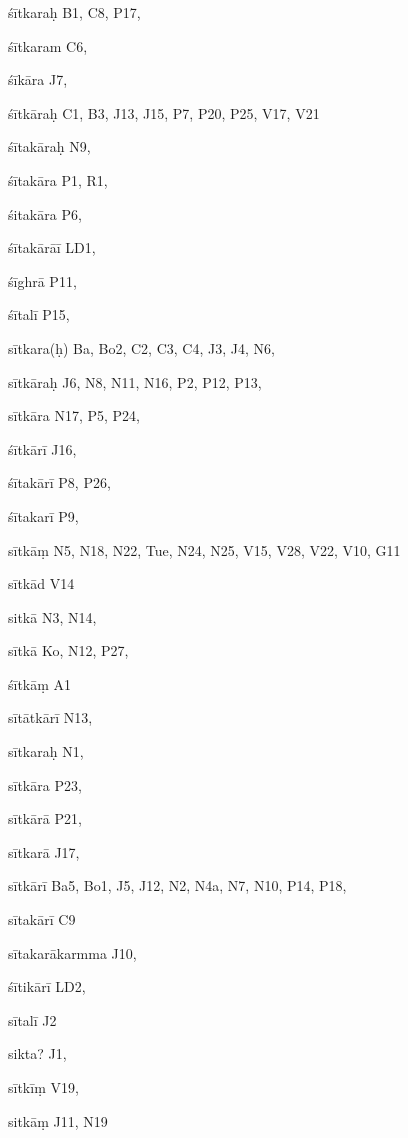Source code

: \begin{ekdosis}
\begin{marma}[hp01_055]
\begin{marma}[hp02_009]
\begin{marma}[hp02_011]
\begin{marma}[hp02_55ab]
  \begin{description}

    \end{description}
 \end{marma}

 \begin{marma}[hp02_54a]
\item[śītkaraḥ] B1, C8, P17, 
\item[śītkaram] C6,
\item[śīkāra] J7,
\item[śītkāraḥ] C1, B3, J13, J15, P7, P20, P25, V17, V21 
\item[śītakāraḥ] N9, 
\item[śītakāra] P1, R1, 
\item[śitakāra] P6, 
\item[śītakārāī] LD1, 
\item[śīghrā] P11,
\item[śītalī] P15,  
\item[sītkara(ḥ)] Ba, Bo2, C2, C3, C4, J3, J4, N6, 
\item[sītkāraḥ] J6, N8, N11, N16, P2, P12, P13, 
\item[sītkāra] N17, P5, P24, 
\item[śītkārī] J16, 
\item[śītakārī] P8, P26, 
\item[śītakarī] P9,
\item[sītkāṃ] N5, N18, N22, Tue, N24, N25, V15, V28, V22, V10, G11
\item[sītkād] V14
\item[sitkā] N3, N14, 
\item[sītkā] Ko, N12, P27, 
\item[śītkāṃ] A1
\item[sītātkārī] N13,
\item[sītkaraḥ] N1,
\item[sītkāra] P23,
\item[sītkārā] P21,
\item[sītkarā] J17, 
\item[sītkārī] Ba5, Bo1, J5, J12, N2, N4a, N7, N10, P14, P18,    
\item[sītakārī] C9
\item[sītakarākarmma] J10, 
\item[śītikārī] LD2,
\item[sītalī] J2
\item[sikta?] J1,
\item[sītkīṃ] V19,
\item[sitkāṃ] J11, N19

\end{marma}
\end{marma}
\end{marma}
\end{marma}
\end{ekdosis}
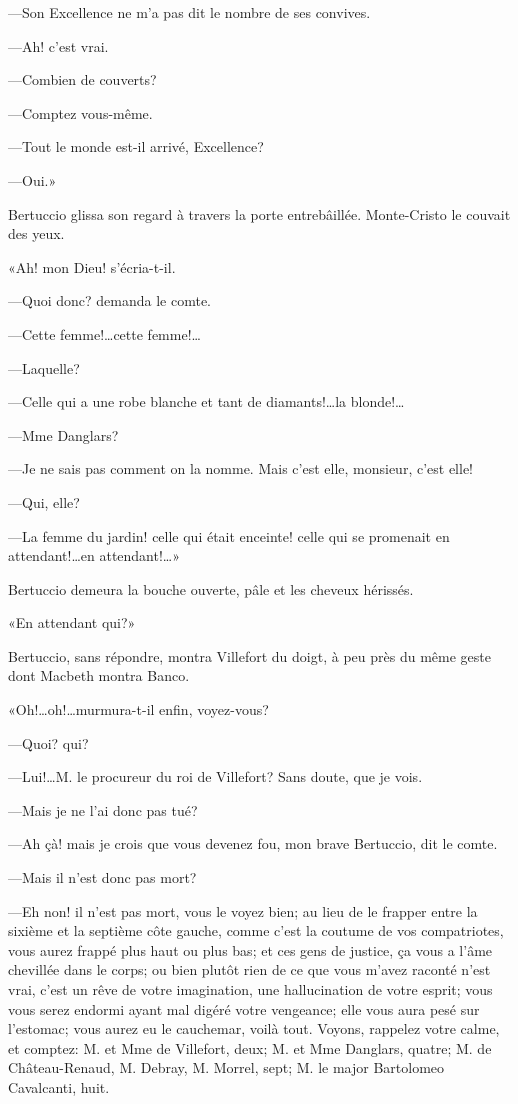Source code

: —Son Excellence ne m'a pas dit le nombre de ses convives. 

—Ah! c'est vrai. 

—Combien de couverts? 

—Comptez vous-même. 

—Tout le monde est-il arrivé, Excellence? 

—Oui.» 

Bertuccio glissa son regard à travers la porte entrebâillée. Monte-Cristo le couvait des yeux. 

«Ah! mon Dieu! s'écria-t-il. 

—Quoi donc? demanda le comte. 

—Cette femme!\dots cette femme!\dots 

—Laquelle? 

—Celle qui a une robe blanche et tant de diamants!\dots la blonde!\dots 

—Mme Danglars? 

—Je ne sais pas comment on la nomme. Mais c'est elle, monsieur, c'est elle! 

—Qui, elle? 

—La femme du jardin! celle qui était enceinte! celle qui se promenait en attendant!\dots en attendant!\dots» 

Bertuccio demeura la bouche ouverte, pâle et les cheveux hérissés. 

«En attendant qui?» 

Bertuccio, sans répondre, montra Villefort du doigt, à peu près du même geste dont Macbeth montra Banco. 

«Oh!\dots oh!\dots murmura-t-il enfin, voyez-vous? 

—Quoi? qui? 

—Lui!\dots M. le procureur du roi de Villefort? Sans doute, que je vois. 

—Mais je ne l'ai donc pas tué? 

—Ah çà! mais je crois que vous devenez fou, mon brave Bertuccio, dit le comte. 

—Mais il n'est donc pas mort? 

—Eh non! il n'est pas mort, vous le voyez bien; au lieu de le frapper entre la sixième et la septième côte gauche, comme c'est la coutume de vos compatriotes, vous aurez frappé plus haut ou plus bas; et ces gens de justice, ça vous a l'âme chevillée dans le corps; ou bien plutôt rien de ce que vous m'avez raconté n'est vrai, c'est un rêve de votre imagination, une hallucination de votre esprit; vous vous serez endormi ayant mal digéré votre vengeance; elle vous aura pesé sur l'estomac; vous aurez eu le cauchemar, voilà tout. Voyons, rappelez votre calme, et comptez: M. et Mme de Villefort, deux; M. et Mme Danglars, quatre; M. de Château-Renaud, M. Debray, M. Morrel, sept; M. le major Bartolomeo Cavalcanti, huit. 

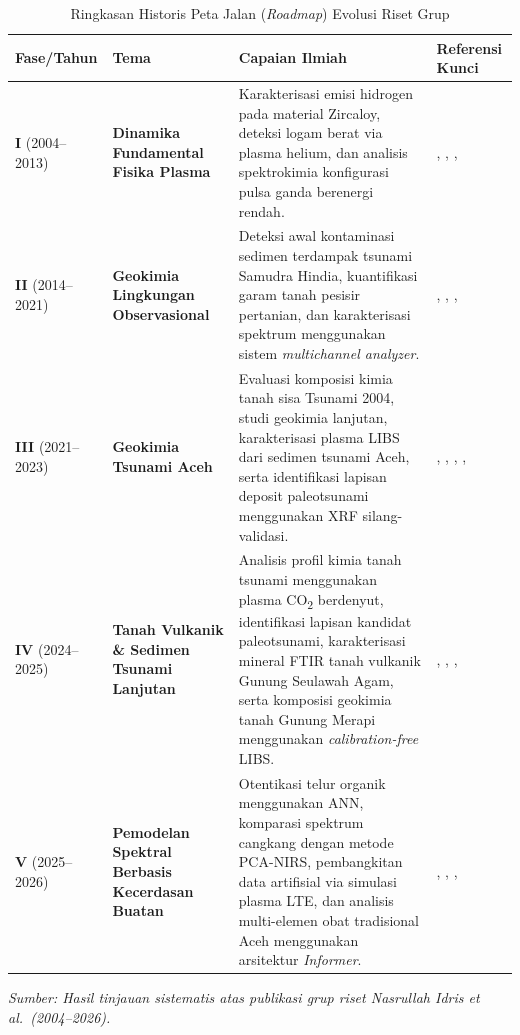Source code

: \begin{table}[htbp]
\centering
\caption{Ringkasan Historis Peta Jalan (\textit{Roadmap}) Evolusi Riset Grup}
\label{tab:roadmap_historis}
\renewcommand{\arraystretch}{1.5}
\begin{tabular}{@{} l p{3.0cm} p{5.0cm} p{3.5cm} @{}}
\toprule
\textbf{Fase/Tahun} & \textbf{Tema} & \textbf{Capaian Ilmiah} & \textbf{Referensi Kunci} \\ \midrule

\textbf{I} (2004--2013) & \textbf{Dinamika Fundamental Fisika Plasma} &
Karakterisasi emisi hidrogen pada material Zircaloy, deteksi logam berat via plasma helium, dan analisis spektrokimia konfigurasi pulsa ganda berenergi rendah. &
\citep{idris_characteristics_2004}, \citep{kurniawan_hydrogen_2004}, \citep{idris_analysis_2007}, \citep{colao_quarry_2010} \\ \midrule

\textbf{II} (2014--2021) & \textbf{Geokimia Lingkungan Observasional} &
Deteksi awal kontaminasi sedimen terdampak tsunami Samudra Hindia, kuantifikasi garam tanah pesisir pertanian, dan karakterisasi spektrum menggunakan sistem \textit{multichannel analyzer}. &
\citep{idris_excitation_2015}, \citep{sari_investigation_2020}, \citep{idris_detection_2018}, \citep{idris_geochemistry_2022-1} \\ \midrule

\textbf{III} (2021--2023) & \textbf{Geokimia Tsunami Aceh} &
Evaluasi komposisi kimia tanah sisa Tsunami 2004, studi geokimia lanjutan, karakterisasi plasma LIBS dari sedimen tsunami Aceh, serta identifikasi lapisan deposit paleotsunami menggunakan XRF silang-validasi. &
\citep{sari_new_2021}, \citep{idris_geochemistry_2022}, \citep{mitaphonna_characteristics_2023}, \citep{ramli_elemental_2023-1}, \citep{mitaphonna_x-ray_2023} \\ \midrule

\textbf{IV} (2024--2025) & \textbf{Tanah Vulkanik \& Sedimen Tsunami Lanjutan} &
Analisis profil kimia tanah tsunami menggunakan plasma CO\textsubscript{2} berdenyut, identifikasi lapisan kandidat paleotsunami, karakterisasi mineral FTIR tanah vulkanik Gunung Seulawah Agam, serta komposisi geokimia tanah Gunung Merapi menggunakan \textit{calibration-free} LIBS. &
\citep{mitaphonna_pulsed_2024}, \citep{mitaphonna_preliminary_2024}, \citep{aliandri_evaluation_2025}, \citep{khumaeni_analysis_2025} \\ \midrule

\textbf{V} (2025--2026) & \textbf{Pemodelan Spektral Berbasis Kecerdasan Buatan} &
Otentikasi telur organik menggunakan ANN, komparasi spektrum cangkang dengan metode PCA-NIRS, pembangkitan data artifisial via simulasi plasma LTE, dan analisis multi-elemen obat tradisional Aceh menggunakan arsitektur \textit{Informer}. &
\citep{subki_analysis_2025}, \citep{qusthalani_comparing_2025}, \citep{walidain_spectroscopic_2025}, \citep{walidain_informer-based_2026} \\ \bottomrule

\end{tabular}
\vspace{2mm}
\par
\textit{Sumber: Hasil tinjauan sistematis atas publikasi grup riset Nasrullah Idris et al.\ (2004--2026).}
\end{table}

-.-.-

◆ **Assigned task**
As you read the records above, find each line that contains "tabular" and copy it.

◆ **Task result**
\begin{tabular}{@{} l p{3.0cm} p{5.0cm} p{3.5cm} @{}}
\end{tabular}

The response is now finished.